[Stored data entries]
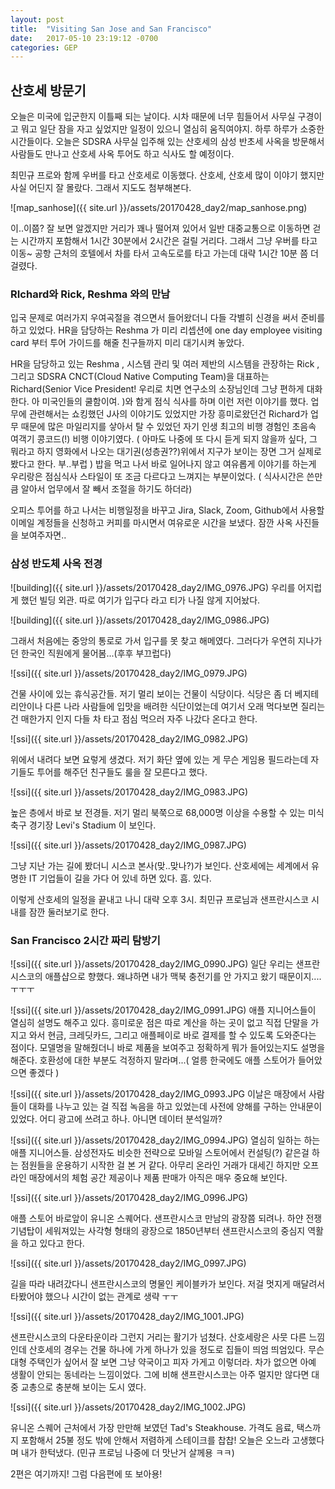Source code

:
 ```yaml
---
layout: post
title:  "Visiting San Jose and San Francisco"
date:   2017-05-10 23:19:12 -0700
categories: GEP
---
```


## 산호세 방문기

오늘은 미국에 입군한지 이틀째 되는 날이다. 시차 때문에 너무 힘들어서 사무실 구경이고 뭐고 일단 잠을 자고 싶었지만 일정이 있으니 열심히 움직여야지. 하루 하루가 소중한 시간들이다. 오늘은 SDSRA 사무실 입주해 있는 산호세의 삼성 반초세  사옥을 방문해서 사람들도 만나고 산호세 사옥 투어도 하고 식사도 할 예정이다.

최민규 프로와 함께 우버를 타고 산호세로 이동했다. 산호세, 산호세 많이 이야기 했지만 사실 어딘지 잘 몰랐다. 그래서 지도도 첨부해본다.

![map_sanhose]({{ site.url }}/assets/20170428_day2/map_sanhose.png)

이..이쯤? 잘 보면 알겠지만 거리가 꽤나 떨어져 있어서 일반 대중교통으로 이동하면 걷는 시간까지 포함해서 1시간 30분에서 2시간은 걸릴 거리다. 그래서 그냥 우버를 타고 이동~ 공항 근처의 호텔에서 차를 타서 고속도로를 타고 가는데 대략 1시간 10분 쯤 더 걸렸다.

### RIchard와  Rick, Reshma 와의 만남
입국 문제로 여러가지 우여곡절을 겪으면서 들어왔더니 다들 각별히 신경을 써서 준비를 하고 있었다. HR을 담당하는 Reshma 가 미리 리셉션에 one day employee visiting card 부터 투어 가이드를 해줄 친구들까지 미리 대기시켜 놓았다.

HR을 담당하고 있는  Reshma , 시스템 관리 및 여러 제반의 시스템을 관장하는  Rick , 그리고  SDSRA CNCT(Cloud Native Computing Team)을 대표하는  Richard(Senior Vice President! 우리로 치면 연구소의 소장님인데 그냥 편하게 대화한다. 아 미국인들의 쿨함이여. )와 함게 점식 식사를 하며 이런 저런 이야기를 했다. 업무에 관련해서는 쇼킹했던 J사의 이야기도 있었지만 가장 흥미로왔던건  Richard가 업무 때문에 많은 마일리지를 샇아서 탈 수 있었던  자기 인생 최고의 비행 경험인 초음속 여객기 콩코드(!) 비행 이야기였다. ( 아마도 나중에 또 다시 듣게 되지 않을까 싶다, 그 뭐라고 하지 영화에서 나오는 대기권(성층권??)위에서 지구가 보이는 장면 그거 실제로 봤다고 한다. 부..부럽 ) 밥을 먹고 나서 바로 일어나지 않고 여유롭게 이야기를 하는게 우리랑은 점심식사 스타일이 또 조금 다르다고 느껴지는 부분이었다. ( 식사시간은 쓴만큼 알아서 업무에서 잘 빼서 조절을 하기도 하더라)


오피스 투어를 하고 나서는 비행일정을 바꾸고 Jira, Slack, Zoom, Github에서 사용할 이메일 계정들을 신청하고 커피를 마시면서 여유로운 시간을 보냈다. 잠깐 사옥 사진들을 보여주자면..

### 삼성 반도체 사옥 전경

![building]({{ site.url }}/assets/20170428_day2/IMG_0976.JPG)
우리를 어지럽게 했던 빌딩 외관. 따로 여기가 입구다 라고 티가 나질 않게 지어놨다.

![building]({{ site.url }}/assets/20170428_day2/IMG_0986.JPG)

그래서 처음에는 중앙의 통로로 가서 입구를 못 찾고 해메였다. 그러다가 우연히 지나가던 한국인 직원에게 물어봄...(후후 부끄럽다)

![ssi]({{ site.url }}/assets/20170428_day2/IMG_0979.JPG)

건물 사이에 있는 휴식공간들. 저기 멀리 보이는 건물이 식당이다. 식당은 좀 더 베지테리안이나 다른 나라 사람들에 입맛을 배려한 식단이었는데 여기서 오래 먹다보면 질리는 건 매한가지 인지 다들 차 타고 점심 먹으러 자주 나갔다 온다고 한다.

![ssi]({{ site.url }}/assets/20170428_day2/IMG_0982.JPG)

위에서 내려다 보면 요렇게 생겼다. 저기 화단 옆에 있는 게 무슨 게임용 필드라는데 자기들도 투어를 해주던 친구들도 룰을 잘 모른다고 했다.

![ssi]({{ site.url }}/assets/20170428_day2/IMG_0983.JPG)

높은 층에서 바로 보 전경들. 저기 멀리 북쭉으로 68,000명 이상을 수용할 수 있는 미식 축구 경기장 Levi's Stadium 이 보인다.

![ssi]({{ site.url }}/assets/20170428_day2/IMG_0987.JPG)

그냥 지난 가는 길에 봤더니 시스코 본사(맞..맞나?)가 보인다. 산호세에는 세계에서 유명한 IT 기업들이 길을 가다 어 있네 하면 있다. 흠. 있다.

이렇게 산호세의 일정을 끝내고 나니 대략 오후 3시. 최민규 프로님과 샌프란시스코 시내를 잠깐 둘러보기로 한다.


### San Francisco 2시간 짜리 탐방기

![ssi]({{ site.url }}/assets/20170428_day2/IMG_0990.JPG)
일단 우리는 샌프란시스코의 애플샵으로 향했다. 왜냐하면 내가 맥북 충전기를 안 가지고 왔기 때문이지....ㅜㅜㅜ

![ssi]({{ site.url }}/assets/20170428_day2/IMG_0991.JPG)
애플 지니어스들이 열심히 설명도 해주고 있다. 흥미로운 점은 따로 계산을 하는 곳이 없고 직접 단말을 가지고 와서 현금, 크레딧카드, 그리고 애플페이로 바로 결제를 할 수 있도록 도와준다는 점이다. 모델명을 말해줬더니 바로 제품을 보여주고 정확하게 뭐가 들어있는지도 설명을 해준다. 호환성에 대한 부분도 걱정하지 말라며...( 얼릉 한국에도 애플 스토어가 들어았으면 좋겠다 )

![ssi]({{ site.url }}/assets/20170428_day2/IMG_0993.JPG
이날은 매장에서 사람들이 대화를 나누고 있는 걸 직접 녹음을 하고 있었는데 사전에 양해를 구하는 안내문이  있었다. 어디 광고에 쓰려고 하나. 아니면 데이터 분석일까?

![ssi]({{ site.url }}/assets/20170428_day2/IMG_0994.JPG)
열심히 일하는 하는 애플 지니어스들. 삼성전자도 비슷한 전략으로 모바일 스토어에서 컨설팅(?) 같은걸 하는 점원들을 운용하기 시작한 걸 본 거 같다. 아무리 온라인 거래가 대세긴 하지만 오프라인 매장에서의 체험 공간 제공이나 제품 판매가 아직은 매우 중요해 보인다.

![ssi]({{ site.url }}/assets/20170428_day2/IMG_0996.JPG)

애플 스토어 바로앞이 유니온 스퀘어다. 샌프란시스코 만남의 광장쯤 되려나. 하얀 전쟁 기념탑이 세워져있는 사각형 형태의 광장으로 1850년부터 샌프란시스코의 중심지 역활을 하고 있다고 한다.

![ssi]({{ site.url }}/assets/20170428_day2/IMG_0997.JPG)

길을 따라 내려갔다니 샌프란시스코의 명물인 케이블카가 보인다. 저걸 멋지게 매달려서 타봤어야 했으나 시간이 없는 관계로 생략 ㅜㅜ

![ssi]({{ site.url }}/assets/20170428_day2/IMG_1001.JPG)

샌프란시스코의 다운타운이라 그런지 거리는 활기가 넘쳤다. 산호세랑은 사뭇 다른 느낌인데 산호세의 경우는 건물 하나에 가게 하나가 있을 정도로 집들이 띄엄 띄엄있다. 무슨 대형 주택인가 싶어서 잘 보면 그냥 약국이고 피자 가게고 이렇더라. 차가 없으면 아예 생활이 안되는 동네라는 느낌이었다. 그에 비해 샌프란시스코는 아주 멀지만 않다면 대중 교총으로 충분해 보이는 도시 였다.

![ssi]({{ site.url }}/assets/20170428_day2/IMG_1002.JPG)

유니온 스퀘어 근처에서 가장 만만해 보였던 Tad's Steakhouse. 가격도 음료, 택스까지 포함해서 25불 정도 밖에 안해서 저렴하게 스테이크를 찹찹! 오늘은 오느라 고생했다며 내가 한턱냈다. (민규 프로님 나중에 더 맛난거 살께용 ㅋㅋ)


2편은 여기까지! 그럼 다음편에 또 보아용!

ASSIGNMENT
Go over the data above and copy every line that has the word "산호세의" in it.

WRITTEN RESPONSE
오늘은 미국에 입군한지 이틀째 되는 날이다. 시차 때문에 너무 힘들어서 사무실 구경이고 뭐고 일단 잠을 자고 싶었지만 일정이 있으니 열심히 움직여야지. 하루 하루가 소중한 시간들이다. 오늘은 SDSRA 사무실 입주해 있는 산호세의 삼성 반초세  사옥을 방문해서 사람들도 만나고 산호세 사옥 투어도 하고 식사도 할 예정이다.
이렇게 산호세의 일정을 끝내고 나니 대략 오후 3시. 최민규 프로님과 샌프란시스코 시내를 잠깐 둘러보기로 한다.
샌프란시스코의 다운타운이라 그런지 거리는 활기가 넘쳤다. 산호세랑은 사뭇 다른 느낌인데 산호세의 경우는 건물 하나에 가게 하나가 있을 정도로 집들이 띄엄 띄엄있다. 무슨 대형 주택인가 싶어서 잘 보면 그냥 약국이고 피자 가게고 이렇더라. 차가 없으면 아예 생활이 안되는 동네라는 느낌이었다. 그에 비해 샌프란시스코는 아주 멀지만 않다면 대중 교총으로 충분해 보이는 도시 였다.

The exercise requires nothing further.